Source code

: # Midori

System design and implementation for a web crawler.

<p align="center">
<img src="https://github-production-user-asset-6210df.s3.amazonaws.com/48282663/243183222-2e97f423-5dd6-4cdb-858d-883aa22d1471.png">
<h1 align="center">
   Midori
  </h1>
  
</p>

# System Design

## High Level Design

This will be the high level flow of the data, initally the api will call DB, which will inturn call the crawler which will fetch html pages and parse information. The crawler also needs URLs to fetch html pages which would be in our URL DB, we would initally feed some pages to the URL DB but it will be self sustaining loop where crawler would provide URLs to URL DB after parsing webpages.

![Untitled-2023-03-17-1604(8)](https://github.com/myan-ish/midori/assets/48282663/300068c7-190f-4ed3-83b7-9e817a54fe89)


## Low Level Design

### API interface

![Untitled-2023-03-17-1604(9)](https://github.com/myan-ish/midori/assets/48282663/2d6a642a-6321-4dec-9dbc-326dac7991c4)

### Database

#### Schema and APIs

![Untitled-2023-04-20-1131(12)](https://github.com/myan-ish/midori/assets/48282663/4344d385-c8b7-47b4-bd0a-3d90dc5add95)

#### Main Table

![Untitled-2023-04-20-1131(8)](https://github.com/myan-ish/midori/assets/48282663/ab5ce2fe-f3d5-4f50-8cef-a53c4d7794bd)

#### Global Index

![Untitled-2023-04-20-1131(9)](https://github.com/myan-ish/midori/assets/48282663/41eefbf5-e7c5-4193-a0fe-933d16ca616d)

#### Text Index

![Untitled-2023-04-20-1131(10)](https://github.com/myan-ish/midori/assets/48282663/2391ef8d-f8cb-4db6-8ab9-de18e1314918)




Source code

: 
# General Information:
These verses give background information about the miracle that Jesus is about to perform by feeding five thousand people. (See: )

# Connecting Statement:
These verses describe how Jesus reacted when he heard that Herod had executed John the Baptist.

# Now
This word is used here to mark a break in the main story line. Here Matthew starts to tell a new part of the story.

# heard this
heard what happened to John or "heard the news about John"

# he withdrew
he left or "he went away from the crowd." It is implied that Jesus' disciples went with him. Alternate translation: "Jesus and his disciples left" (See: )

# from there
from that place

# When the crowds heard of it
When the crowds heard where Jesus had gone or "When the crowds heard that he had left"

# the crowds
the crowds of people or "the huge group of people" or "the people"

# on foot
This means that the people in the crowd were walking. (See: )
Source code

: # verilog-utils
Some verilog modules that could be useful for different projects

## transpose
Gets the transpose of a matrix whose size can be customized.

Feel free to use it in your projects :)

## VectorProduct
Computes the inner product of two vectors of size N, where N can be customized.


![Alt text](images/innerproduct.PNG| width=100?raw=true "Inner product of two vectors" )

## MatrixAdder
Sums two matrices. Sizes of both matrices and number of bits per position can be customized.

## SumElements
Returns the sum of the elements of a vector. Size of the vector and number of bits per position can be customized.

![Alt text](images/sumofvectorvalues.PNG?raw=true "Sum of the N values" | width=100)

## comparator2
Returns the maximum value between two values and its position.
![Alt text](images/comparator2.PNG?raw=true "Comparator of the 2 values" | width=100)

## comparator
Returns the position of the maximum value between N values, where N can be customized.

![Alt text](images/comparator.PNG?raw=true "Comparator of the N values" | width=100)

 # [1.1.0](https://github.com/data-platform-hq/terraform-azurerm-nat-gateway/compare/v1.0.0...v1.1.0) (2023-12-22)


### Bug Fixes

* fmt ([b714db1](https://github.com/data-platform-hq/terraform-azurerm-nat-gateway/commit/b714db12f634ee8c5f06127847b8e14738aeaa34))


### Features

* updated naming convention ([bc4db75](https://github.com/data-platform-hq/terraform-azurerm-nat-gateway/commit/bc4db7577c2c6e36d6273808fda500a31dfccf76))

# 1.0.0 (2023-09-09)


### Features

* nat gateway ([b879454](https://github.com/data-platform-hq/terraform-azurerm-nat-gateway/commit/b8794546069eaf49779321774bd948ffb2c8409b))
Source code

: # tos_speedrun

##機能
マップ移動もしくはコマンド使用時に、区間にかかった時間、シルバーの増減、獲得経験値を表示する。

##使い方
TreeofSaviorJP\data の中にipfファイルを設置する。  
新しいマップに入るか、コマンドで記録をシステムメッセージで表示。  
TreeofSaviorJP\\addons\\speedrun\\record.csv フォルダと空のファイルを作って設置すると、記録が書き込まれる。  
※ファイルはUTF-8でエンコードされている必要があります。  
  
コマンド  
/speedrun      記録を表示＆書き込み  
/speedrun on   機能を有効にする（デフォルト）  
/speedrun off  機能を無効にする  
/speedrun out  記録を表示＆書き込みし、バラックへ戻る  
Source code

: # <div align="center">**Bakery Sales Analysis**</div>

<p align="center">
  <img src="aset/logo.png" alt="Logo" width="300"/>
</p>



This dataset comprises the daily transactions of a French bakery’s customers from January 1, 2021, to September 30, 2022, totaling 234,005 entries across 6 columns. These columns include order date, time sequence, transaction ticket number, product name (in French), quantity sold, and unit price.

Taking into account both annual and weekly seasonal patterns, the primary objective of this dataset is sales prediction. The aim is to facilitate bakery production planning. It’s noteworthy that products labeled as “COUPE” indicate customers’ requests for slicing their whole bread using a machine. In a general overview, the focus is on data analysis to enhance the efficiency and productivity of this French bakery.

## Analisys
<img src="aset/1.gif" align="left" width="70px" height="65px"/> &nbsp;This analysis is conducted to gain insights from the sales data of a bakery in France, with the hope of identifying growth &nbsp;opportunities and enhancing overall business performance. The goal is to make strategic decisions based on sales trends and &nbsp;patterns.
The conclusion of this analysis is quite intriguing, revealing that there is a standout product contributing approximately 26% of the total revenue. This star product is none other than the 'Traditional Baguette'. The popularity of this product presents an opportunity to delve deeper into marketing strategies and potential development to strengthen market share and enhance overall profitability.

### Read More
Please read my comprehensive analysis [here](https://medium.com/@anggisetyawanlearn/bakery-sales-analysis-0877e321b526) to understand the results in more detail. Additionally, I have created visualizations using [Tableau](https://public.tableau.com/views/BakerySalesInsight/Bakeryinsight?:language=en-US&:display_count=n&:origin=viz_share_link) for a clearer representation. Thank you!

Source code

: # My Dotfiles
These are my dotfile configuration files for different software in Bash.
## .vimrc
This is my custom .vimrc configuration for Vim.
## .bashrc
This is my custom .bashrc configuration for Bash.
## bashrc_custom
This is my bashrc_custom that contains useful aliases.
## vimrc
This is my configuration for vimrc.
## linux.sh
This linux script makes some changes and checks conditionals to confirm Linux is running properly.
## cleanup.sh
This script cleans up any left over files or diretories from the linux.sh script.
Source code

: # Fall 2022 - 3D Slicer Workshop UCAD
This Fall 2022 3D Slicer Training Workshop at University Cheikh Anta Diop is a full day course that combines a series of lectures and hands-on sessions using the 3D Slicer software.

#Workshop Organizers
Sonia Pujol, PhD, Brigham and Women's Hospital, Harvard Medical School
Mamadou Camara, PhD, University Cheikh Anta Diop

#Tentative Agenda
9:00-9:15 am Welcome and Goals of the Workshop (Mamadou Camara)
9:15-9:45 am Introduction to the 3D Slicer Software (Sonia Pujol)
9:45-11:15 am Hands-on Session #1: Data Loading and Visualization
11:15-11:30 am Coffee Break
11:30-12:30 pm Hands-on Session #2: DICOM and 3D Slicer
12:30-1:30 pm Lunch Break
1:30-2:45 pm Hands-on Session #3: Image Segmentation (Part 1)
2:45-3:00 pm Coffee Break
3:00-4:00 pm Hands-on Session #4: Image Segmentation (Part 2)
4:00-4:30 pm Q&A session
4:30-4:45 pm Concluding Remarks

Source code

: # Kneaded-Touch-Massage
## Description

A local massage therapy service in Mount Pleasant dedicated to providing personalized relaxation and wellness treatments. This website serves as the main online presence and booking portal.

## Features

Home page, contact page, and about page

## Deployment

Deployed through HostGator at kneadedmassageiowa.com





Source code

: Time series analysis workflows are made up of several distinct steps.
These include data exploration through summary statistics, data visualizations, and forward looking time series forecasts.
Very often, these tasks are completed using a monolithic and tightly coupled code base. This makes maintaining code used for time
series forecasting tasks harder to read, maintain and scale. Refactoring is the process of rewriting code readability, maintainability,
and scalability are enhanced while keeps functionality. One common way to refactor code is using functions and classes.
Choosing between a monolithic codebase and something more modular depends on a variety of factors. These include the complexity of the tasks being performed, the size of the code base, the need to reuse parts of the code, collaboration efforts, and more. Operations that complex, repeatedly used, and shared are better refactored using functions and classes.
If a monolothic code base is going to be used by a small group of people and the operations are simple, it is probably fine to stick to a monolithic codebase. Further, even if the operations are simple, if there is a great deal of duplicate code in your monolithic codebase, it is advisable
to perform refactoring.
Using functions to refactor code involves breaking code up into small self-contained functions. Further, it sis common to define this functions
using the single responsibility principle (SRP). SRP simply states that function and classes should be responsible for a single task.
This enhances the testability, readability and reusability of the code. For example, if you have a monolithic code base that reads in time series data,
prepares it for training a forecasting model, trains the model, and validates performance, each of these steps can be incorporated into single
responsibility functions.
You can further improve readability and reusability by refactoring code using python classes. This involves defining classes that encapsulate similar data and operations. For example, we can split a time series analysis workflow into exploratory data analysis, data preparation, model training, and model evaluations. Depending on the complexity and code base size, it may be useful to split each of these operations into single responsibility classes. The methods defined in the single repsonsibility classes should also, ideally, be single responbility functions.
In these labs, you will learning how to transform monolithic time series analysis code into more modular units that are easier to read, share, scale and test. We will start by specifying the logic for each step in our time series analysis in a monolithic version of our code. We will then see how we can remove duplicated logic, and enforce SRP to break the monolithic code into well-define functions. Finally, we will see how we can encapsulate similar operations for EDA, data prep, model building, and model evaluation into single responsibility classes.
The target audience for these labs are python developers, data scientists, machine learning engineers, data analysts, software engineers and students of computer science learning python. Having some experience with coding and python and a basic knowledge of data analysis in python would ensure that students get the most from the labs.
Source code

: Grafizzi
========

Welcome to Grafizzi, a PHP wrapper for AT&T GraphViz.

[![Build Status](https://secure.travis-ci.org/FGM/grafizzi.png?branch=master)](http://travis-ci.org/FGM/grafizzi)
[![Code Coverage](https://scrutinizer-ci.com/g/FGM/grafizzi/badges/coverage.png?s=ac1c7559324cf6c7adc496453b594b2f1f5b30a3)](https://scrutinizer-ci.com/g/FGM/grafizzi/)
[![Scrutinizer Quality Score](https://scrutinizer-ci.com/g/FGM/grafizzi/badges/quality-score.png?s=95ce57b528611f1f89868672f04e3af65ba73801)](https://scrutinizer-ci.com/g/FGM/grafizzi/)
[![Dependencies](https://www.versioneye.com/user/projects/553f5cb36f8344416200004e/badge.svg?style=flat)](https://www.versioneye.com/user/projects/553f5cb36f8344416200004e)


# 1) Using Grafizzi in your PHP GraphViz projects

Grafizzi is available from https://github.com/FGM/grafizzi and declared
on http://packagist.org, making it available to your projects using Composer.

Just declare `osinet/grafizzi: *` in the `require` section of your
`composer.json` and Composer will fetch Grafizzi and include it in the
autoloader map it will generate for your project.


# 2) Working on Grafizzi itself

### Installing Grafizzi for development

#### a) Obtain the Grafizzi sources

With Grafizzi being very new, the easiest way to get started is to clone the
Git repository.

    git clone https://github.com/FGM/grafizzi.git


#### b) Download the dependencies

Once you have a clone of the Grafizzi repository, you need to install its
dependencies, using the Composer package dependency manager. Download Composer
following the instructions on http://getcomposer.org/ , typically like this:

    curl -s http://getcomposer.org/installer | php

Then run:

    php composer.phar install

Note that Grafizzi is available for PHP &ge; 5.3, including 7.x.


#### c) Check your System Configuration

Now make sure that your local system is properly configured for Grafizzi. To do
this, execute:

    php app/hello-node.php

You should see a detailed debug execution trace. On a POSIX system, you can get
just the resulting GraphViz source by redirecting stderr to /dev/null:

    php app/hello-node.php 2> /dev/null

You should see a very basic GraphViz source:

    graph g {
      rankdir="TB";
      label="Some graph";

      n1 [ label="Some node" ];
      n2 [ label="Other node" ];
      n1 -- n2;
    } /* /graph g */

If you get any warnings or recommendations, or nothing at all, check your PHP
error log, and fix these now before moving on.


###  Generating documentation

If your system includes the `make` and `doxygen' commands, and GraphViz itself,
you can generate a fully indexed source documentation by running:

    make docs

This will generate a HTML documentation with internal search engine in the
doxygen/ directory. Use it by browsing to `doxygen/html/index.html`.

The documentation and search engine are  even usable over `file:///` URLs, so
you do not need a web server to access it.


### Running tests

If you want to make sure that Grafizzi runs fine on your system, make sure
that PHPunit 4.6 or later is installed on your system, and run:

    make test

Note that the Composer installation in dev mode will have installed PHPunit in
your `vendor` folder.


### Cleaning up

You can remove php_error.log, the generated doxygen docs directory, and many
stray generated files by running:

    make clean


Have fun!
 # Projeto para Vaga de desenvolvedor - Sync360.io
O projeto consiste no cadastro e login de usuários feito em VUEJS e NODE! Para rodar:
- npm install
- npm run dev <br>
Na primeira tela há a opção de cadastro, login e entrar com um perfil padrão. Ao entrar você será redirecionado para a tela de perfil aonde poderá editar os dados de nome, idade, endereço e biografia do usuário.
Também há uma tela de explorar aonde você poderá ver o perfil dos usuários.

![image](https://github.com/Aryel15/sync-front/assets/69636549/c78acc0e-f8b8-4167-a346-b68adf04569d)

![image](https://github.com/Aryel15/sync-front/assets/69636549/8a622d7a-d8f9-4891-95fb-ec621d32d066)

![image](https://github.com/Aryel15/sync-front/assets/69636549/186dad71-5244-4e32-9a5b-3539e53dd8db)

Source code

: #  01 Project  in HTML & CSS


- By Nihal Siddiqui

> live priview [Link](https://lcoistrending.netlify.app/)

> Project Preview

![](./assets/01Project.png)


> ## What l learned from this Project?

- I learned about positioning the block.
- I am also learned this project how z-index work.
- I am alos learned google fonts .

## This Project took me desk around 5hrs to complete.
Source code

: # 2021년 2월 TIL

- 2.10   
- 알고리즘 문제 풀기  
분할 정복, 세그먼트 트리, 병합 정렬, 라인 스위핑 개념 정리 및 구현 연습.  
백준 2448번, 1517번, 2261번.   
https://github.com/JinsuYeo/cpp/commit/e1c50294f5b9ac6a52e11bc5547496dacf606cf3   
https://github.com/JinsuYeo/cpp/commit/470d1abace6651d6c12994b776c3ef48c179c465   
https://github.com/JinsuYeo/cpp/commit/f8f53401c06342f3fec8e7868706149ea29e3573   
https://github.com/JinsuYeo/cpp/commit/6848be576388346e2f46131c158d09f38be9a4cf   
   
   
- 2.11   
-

- _Required work_
Beginning at the line with "doxygen/ directory. Use" and ending at the line with "### Running tests", reproduce each line of the data above exactly, and add no other lines.

- _Result of this exercise_
doxygen/ directory. Use it by browsing to `doxygen/html/index.html`.

The documentation and search engine are  even usable over `file:///` URLs, so
you do not need a web server to access it.


### Running tests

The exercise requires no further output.